Dataset entries:
========
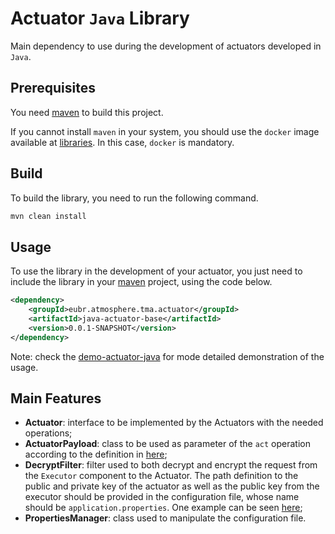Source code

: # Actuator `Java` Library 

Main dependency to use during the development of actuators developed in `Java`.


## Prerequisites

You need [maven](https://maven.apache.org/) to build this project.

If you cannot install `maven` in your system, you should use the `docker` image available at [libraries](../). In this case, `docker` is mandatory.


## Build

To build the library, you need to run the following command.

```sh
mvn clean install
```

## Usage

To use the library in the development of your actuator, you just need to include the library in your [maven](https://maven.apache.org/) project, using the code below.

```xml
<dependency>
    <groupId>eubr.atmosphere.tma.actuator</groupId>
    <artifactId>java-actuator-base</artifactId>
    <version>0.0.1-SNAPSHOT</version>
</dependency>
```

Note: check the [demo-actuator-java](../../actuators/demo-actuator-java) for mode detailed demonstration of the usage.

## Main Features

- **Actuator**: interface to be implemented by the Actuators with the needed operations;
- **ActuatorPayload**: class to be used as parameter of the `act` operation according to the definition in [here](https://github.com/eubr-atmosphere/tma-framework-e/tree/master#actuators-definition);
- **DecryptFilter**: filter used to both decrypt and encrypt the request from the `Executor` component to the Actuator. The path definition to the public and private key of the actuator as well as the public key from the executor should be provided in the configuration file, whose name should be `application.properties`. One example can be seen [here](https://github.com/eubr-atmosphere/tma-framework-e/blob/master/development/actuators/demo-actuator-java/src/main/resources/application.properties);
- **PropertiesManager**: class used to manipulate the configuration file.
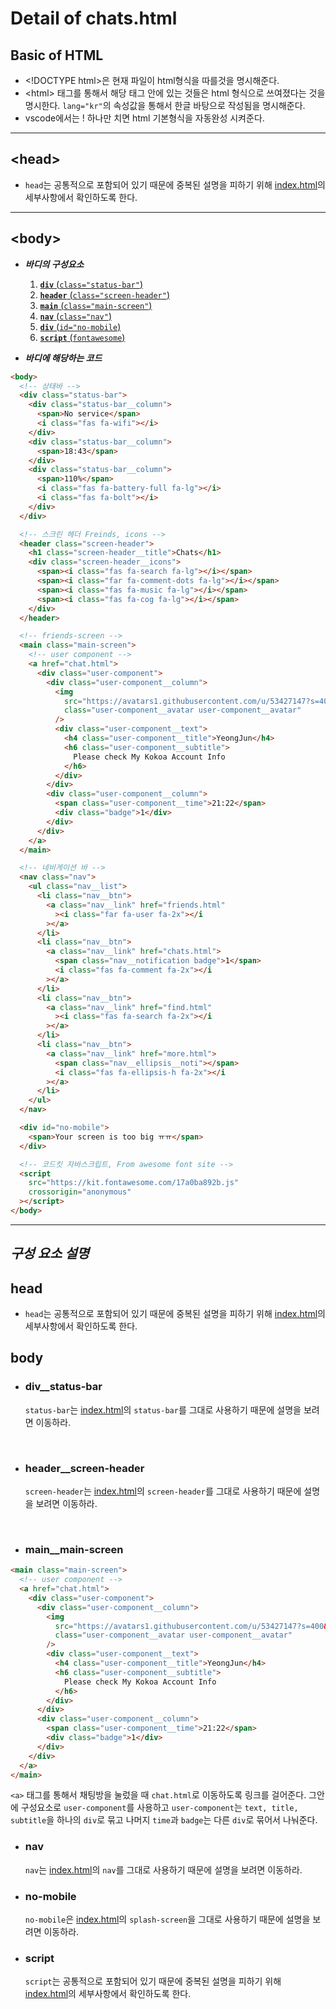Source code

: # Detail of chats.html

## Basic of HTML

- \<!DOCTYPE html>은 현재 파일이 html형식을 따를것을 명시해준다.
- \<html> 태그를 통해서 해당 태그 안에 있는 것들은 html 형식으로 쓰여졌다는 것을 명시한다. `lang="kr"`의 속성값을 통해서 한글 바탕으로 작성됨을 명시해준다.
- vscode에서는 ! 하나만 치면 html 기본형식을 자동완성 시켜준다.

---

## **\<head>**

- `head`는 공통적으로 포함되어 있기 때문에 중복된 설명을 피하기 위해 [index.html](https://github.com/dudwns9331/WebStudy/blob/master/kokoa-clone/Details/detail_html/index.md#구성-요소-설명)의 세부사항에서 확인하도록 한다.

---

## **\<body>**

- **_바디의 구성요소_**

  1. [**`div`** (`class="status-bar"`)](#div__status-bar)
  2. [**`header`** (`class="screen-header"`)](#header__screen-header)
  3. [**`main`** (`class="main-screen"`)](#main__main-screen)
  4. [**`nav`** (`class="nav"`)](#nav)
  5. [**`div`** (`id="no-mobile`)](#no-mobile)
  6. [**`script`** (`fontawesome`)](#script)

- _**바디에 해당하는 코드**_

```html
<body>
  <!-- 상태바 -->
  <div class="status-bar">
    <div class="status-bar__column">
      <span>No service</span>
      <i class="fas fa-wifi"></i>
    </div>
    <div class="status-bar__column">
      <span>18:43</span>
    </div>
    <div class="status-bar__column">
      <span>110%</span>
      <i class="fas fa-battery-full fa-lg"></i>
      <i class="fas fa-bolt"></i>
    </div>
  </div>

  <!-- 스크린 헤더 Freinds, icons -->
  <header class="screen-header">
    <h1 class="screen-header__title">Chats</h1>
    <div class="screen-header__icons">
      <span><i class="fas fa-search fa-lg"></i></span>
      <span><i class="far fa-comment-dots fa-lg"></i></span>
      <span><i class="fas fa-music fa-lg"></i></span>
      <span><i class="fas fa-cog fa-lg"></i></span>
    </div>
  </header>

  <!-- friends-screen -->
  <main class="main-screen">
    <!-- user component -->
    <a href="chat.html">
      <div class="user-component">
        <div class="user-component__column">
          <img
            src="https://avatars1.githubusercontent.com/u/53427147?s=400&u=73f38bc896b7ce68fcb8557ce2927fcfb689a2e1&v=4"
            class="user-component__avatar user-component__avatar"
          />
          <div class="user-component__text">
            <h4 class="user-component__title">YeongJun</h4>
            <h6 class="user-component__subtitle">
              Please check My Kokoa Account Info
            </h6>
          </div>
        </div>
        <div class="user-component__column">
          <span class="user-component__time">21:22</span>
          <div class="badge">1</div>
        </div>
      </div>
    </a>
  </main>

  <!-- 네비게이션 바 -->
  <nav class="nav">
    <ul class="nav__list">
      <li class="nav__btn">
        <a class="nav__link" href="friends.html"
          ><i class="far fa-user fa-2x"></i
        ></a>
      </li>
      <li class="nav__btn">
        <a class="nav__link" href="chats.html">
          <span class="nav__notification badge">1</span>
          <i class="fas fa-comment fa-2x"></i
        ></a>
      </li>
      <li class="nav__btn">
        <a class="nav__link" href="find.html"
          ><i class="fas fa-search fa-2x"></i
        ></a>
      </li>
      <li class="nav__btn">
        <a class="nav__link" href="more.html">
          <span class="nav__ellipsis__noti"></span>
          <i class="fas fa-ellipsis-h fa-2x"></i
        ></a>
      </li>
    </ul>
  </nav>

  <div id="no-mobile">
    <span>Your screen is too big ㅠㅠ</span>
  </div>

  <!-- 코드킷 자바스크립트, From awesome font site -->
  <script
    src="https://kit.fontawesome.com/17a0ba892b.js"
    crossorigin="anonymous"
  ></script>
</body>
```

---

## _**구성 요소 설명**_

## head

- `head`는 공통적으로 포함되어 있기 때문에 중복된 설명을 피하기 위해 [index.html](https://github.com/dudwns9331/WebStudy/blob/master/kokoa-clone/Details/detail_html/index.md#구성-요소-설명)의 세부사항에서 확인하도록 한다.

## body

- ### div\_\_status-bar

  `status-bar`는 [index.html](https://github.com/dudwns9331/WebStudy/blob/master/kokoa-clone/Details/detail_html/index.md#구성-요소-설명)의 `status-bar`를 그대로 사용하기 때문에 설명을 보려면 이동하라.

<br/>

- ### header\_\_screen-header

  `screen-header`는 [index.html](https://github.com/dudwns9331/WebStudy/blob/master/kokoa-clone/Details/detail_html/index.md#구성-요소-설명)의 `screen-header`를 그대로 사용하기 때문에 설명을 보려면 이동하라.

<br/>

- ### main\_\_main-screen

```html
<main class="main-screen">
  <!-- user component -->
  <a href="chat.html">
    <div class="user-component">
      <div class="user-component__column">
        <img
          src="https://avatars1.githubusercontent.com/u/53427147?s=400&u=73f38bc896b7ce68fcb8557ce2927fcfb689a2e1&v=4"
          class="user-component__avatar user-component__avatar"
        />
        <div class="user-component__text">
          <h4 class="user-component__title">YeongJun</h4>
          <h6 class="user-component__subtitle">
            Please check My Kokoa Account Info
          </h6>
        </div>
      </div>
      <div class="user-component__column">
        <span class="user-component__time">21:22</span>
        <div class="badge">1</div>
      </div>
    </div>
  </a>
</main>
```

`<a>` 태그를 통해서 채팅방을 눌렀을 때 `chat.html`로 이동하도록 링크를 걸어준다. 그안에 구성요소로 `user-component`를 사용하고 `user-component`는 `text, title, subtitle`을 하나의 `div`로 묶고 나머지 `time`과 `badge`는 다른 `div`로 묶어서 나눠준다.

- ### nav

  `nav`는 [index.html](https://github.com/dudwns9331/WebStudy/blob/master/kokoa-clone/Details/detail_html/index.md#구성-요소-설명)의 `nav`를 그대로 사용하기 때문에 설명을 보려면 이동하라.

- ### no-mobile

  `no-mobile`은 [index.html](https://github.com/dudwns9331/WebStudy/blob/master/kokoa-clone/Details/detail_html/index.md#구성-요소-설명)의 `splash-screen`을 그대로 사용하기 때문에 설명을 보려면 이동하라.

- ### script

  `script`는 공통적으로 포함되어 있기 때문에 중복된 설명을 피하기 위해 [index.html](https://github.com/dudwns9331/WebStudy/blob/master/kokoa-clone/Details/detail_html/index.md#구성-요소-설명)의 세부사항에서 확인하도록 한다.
========
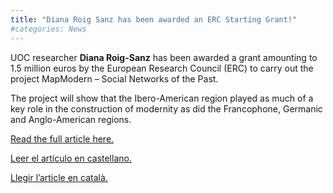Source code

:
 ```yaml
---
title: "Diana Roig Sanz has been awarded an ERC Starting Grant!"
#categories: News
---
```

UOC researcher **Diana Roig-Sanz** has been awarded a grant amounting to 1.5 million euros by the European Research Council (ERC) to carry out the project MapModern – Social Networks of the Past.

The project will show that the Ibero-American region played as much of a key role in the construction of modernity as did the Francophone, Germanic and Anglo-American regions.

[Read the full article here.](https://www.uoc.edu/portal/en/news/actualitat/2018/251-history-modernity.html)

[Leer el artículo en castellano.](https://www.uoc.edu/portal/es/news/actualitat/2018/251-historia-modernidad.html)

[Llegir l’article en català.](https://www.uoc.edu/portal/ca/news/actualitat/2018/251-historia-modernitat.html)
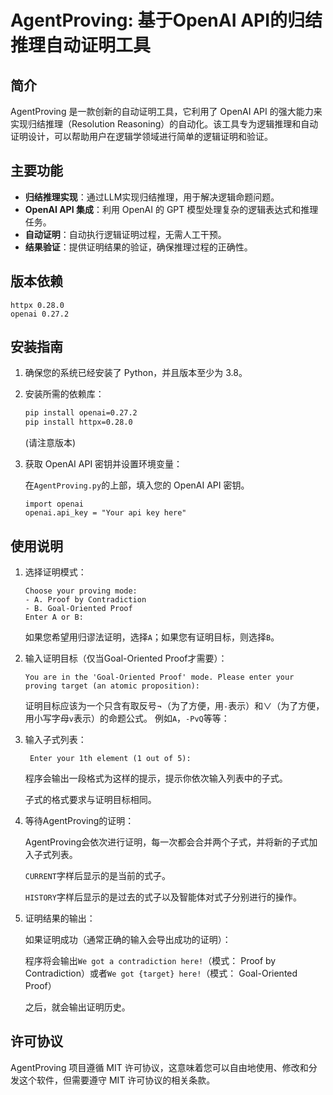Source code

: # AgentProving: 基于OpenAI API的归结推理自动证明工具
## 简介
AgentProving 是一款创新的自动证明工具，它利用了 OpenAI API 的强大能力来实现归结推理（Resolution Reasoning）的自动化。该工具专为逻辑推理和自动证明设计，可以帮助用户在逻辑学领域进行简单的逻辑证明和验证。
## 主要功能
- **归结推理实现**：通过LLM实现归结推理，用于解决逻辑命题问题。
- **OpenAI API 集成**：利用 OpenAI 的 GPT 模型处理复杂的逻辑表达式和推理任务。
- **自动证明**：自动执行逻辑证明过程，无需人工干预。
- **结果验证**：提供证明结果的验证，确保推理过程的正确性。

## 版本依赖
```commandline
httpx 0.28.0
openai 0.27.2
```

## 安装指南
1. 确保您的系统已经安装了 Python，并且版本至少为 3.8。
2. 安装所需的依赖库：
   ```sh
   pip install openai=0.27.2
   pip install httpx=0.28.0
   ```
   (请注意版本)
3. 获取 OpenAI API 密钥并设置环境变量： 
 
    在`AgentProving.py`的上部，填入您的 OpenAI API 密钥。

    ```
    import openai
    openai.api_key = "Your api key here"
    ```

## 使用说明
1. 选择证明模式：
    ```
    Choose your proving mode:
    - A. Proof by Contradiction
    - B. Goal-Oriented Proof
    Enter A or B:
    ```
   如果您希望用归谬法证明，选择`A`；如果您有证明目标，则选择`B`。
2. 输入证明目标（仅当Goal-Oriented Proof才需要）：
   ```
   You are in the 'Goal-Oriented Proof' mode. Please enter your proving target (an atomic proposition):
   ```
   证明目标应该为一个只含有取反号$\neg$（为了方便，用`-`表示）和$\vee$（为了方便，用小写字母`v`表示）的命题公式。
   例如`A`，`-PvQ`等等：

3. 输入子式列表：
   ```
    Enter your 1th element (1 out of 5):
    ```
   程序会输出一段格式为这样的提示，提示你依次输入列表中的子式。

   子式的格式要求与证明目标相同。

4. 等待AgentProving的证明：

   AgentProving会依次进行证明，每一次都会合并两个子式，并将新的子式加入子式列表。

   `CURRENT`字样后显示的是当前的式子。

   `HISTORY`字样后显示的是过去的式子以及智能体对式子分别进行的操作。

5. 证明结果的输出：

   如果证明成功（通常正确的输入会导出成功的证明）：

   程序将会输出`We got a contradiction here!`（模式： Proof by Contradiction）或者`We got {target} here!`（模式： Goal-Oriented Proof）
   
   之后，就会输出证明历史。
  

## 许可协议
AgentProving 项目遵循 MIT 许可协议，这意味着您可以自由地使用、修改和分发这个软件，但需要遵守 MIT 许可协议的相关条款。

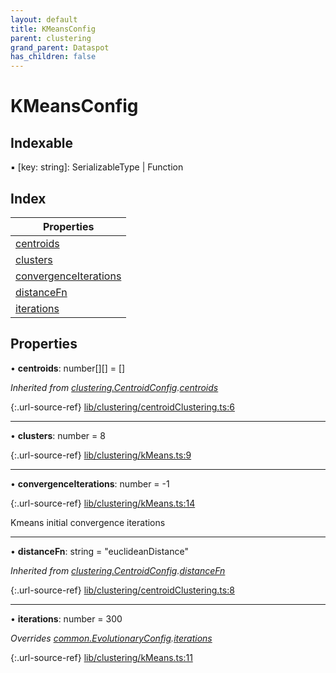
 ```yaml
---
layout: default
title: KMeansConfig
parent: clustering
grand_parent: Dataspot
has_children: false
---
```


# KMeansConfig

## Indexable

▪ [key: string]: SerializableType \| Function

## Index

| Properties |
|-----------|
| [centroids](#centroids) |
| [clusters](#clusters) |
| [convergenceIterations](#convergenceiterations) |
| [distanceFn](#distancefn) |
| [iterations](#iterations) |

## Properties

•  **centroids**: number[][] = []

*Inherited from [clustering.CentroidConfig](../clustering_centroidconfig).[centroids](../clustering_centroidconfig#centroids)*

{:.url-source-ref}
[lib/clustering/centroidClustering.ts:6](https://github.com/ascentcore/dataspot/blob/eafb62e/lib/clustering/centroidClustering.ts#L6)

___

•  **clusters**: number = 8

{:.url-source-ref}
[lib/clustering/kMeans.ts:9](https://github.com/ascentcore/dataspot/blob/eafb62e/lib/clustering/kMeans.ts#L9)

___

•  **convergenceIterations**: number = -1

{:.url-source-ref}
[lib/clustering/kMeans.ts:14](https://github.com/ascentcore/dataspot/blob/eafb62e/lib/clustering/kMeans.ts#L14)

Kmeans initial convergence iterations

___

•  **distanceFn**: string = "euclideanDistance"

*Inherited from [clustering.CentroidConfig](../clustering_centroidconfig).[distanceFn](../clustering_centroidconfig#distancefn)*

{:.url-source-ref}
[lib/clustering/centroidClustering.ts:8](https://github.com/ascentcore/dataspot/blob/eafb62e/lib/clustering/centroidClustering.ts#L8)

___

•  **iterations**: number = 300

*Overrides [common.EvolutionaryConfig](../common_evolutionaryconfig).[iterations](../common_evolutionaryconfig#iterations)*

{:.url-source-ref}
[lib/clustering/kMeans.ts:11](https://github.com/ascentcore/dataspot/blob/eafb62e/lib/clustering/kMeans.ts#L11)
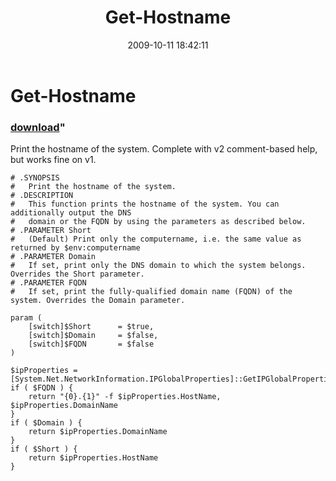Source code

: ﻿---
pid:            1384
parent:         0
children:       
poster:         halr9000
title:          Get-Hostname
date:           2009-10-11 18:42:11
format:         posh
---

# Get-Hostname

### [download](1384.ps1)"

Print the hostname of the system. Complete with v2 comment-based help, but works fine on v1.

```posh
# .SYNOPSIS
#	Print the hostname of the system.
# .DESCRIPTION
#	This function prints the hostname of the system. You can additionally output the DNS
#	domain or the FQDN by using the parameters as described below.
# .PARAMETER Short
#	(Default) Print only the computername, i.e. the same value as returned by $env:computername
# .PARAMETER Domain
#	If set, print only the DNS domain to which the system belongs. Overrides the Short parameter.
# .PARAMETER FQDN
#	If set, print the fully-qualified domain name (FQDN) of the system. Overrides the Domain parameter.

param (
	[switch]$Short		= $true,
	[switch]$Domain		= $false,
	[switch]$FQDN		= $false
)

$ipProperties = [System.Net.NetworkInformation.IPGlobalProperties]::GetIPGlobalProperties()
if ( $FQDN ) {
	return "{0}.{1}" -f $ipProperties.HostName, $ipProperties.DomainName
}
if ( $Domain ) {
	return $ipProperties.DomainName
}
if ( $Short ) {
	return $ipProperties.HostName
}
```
========
Task to carry out: In the entries above, locate every line with the word "configuration" and copy it.

Problem solution:
- **DecryptFilter**: filter used to both decrypt and encrypt the request from the `Executor` component to the Actuator. The path definition to the public and private key of the actuator as well as the public key from the executor should be provided in the configuration file, whose name should be `application.properties`. One example can be seen [here](https://github.com/eubr-atmosphere/tma-framework-e/blob/master/development/actuators/demo-actuator-java/src/main/resources/application.properties);
- **PropertiesManager**: class used to manipulate the configuration file.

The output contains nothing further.